-------- AVAILABLE DATA --------
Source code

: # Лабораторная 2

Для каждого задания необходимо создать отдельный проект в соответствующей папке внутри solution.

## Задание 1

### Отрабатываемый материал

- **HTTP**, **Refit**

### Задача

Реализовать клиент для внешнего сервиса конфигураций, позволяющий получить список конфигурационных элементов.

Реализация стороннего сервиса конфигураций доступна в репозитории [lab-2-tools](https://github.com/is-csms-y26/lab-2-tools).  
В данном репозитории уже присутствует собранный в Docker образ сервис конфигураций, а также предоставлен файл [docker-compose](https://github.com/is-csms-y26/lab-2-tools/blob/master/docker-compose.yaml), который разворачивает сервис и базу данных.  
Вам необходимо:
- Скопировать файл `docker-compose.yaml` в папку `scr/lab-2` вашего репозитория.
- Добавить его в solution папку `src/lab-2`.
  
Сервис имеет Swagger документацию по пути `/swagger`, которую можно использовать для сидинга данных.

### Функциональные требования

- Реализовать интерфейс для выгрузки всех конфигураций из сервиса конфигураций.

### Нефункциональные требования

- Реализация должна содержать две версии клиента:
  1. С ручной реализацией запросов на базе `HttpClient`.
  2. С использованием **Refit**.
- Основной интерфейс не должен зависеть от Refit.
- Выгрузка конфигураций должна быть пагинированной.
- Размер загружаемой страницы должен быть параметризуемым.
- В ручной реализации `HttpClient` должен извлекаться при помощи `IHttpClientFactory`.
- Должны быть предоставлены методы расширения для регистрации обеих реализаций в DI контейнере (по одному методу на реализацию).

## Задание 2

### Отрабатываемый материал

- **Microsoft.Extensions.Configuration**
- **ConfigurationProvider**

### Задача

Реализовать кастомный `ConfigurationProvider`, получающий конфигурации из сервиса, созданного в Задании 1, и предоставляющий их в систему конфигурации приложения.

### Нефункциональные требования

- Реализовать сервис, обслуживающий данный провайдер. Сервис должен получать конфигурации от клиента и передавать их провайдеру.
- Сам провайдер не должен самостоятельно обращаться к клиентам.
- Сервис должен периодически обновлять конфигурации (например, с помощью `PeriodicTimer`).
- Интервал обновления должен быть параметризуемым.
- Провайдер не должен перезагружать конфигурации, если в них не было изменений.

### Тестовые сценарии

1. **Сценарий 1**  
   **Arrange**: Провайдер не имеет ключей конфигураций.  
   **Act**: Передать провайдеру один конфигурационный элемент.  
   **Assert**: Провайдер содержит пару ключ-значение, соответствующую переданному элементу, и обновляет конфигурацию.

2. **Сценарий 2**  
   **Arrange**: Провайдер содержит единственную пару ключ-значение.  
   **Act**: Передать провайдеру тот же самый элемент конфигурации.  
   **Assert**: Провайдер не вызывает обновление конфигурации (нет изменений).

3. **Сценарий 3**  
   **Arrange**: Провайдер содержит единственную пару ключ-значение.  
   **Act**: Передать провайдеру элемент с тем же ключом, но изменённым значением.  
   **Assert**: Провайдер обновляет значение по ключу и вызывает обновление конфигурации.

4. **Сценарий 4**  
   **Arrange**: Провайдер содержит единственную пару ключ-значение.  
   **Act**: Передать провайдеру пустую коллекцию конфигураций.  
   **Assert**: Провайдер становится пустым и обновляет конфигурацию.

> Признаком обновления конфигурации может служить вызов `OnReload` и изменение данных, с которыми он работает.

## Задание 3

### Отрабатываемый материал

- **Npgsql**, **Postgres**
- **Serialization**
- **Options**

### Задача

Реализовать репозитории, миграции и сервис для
--------
**WHAT THIS TASK INVOLVES**
Count lines, not occurrences. State how many lines of the entries contain the word "файл", and add nothing.

**OUTPUT OF THE TASK**
2